My solution to this problem is the following:
Solution: $[a,b]$ is closed interval, so $f$ is uniformly continuous on the interval $[a,b]$. So, we know that there exists $\delta >0$ such that for all $\epsilon > 0$, if $|x-c| < \delta$ then $|f(x) - f(c)| < \epsilon$. In the above definition of uniform continuity, let $x=b$ and $c>b-\delta$, and notice that $x-c<\delta$. Then applying the definition of continuity, we see that this implies $|f(b) - f(b-\delta)| < \epsilon$. Expanding this inequality we see that we have $-\epsilon < f(b) - f(b-\delta) < \epsilon$. Since this is true for any $\epsilon > 0$, then we can choose $\epsilon >0$ as we wish. Choose $\epsilon < -f(b)$, and since $f(b) < 0$, then this means we still have $\epsilon > 0$. Notice this implies that for all points $x_0$ in the domain strictly between $x$ and $c$, we have $f(x_0) < 0$.

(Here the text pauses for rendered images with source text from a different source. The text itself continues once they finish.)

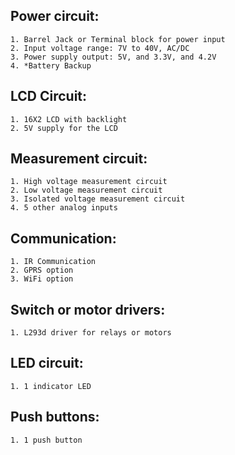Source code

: ## Power circuit:

	1. Barrel Jack or Terminal block for power input
	2. Input voltage range: 7V to 40V, AC/DC
	3. Power supply output: 5V, and 3.3V, and 4.2V
	4. *Battery Backup

## LCD Circuit:
	1. 16X2 LCD with backlight
	2. 5V supply for the LCD

## Measurement circuit:
	1. High voltage measurement circuit
	2. Low voltage measurement circuit
	3. Isolated voltage measurement circuit
	4. 5 other analog inputs

## Communication:
	1. IR Communication
	2. GPRS option
	3. WiFi option

## Switch or motor drivers:
	1. L293d driver for relays or motors

## LED circuit:
	1. 1 indicator LED

## Push buttons:
	1. 1 push button

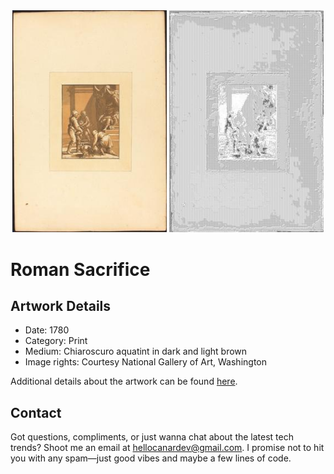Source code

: <html>

<div align="center">
    <img width="49%" src="artwork.jpg" alt="artwork"/>
    <img width="49%" src="ascii_artwork.jpg" alt="artwork ASCII"/>
</div>

# Roman Sacrifice

## Artwork Details

- Date: 1780
- Category: Print
- Medium: Chiaroscuro aquatint in dark and light brown
- Image rights: Courtesy National Gallery of Art, Washington

Additional details about the artwork can be found [here](https://www.artsy.net/artwork/katharina-prestel-after-abraham-bloemaert-roman-sacrifice).

## Contact

Got questions, compliments, or just wanna chat about the latest tech trends? Shoot me an email
at [hellocanardev@gmail.com](mailto:hellocanardev@gmail.com). I promise not to hit you with any spam—just good vibes and
maybe a few lines of code.

</html>
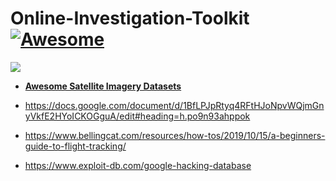 # Online-Investigation-Toolkit [![Awesome](https://awesome.re/badge-flat.svg)](https://awesome.re)
 

![](figures/header_img.jpg)  



- [**Awesome Satellite Imagery Datasets**](https://github.com/SergeyShchus/Online-Investigation-Toolkit/edit/master/awesome-satellite-imagery-datasets-master/README.md)

- https://docs.google.com/document/d/1BfLPJpRtyq4RFtHJoNpvWQjmGnyVkfE2HYoICKOGguA/edit#heading=h.po9n93ahppok

- https://www.bellingcat.com/resources/how-tos/2019/10/15/a-beginners-guide-to-flight-tracking/

- https://www.exploit-db.com/google-hacking-database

Then observe that in the definition of integral, we have $\int_{c=b-\delta}^{b} f(x) dx = \inf\{U(P,f,\alpha): P\}.$ And since by definition $U = \sum_{i=1}^n M_{f_i} \Delta \alpha_i$.
Then obviously since $f(x_0) < 0$ for all $x_0$ in this summation, then $\int_{c=b-\delta}^{b} f(x) dx < 0$.
I have a few questions about this solution:
1) Is uniform continuity necessary? Or is just continuity sufficient and if so, why?
2) Is there an easier way to prove this than going to the definition of a Riemann integral as a sum?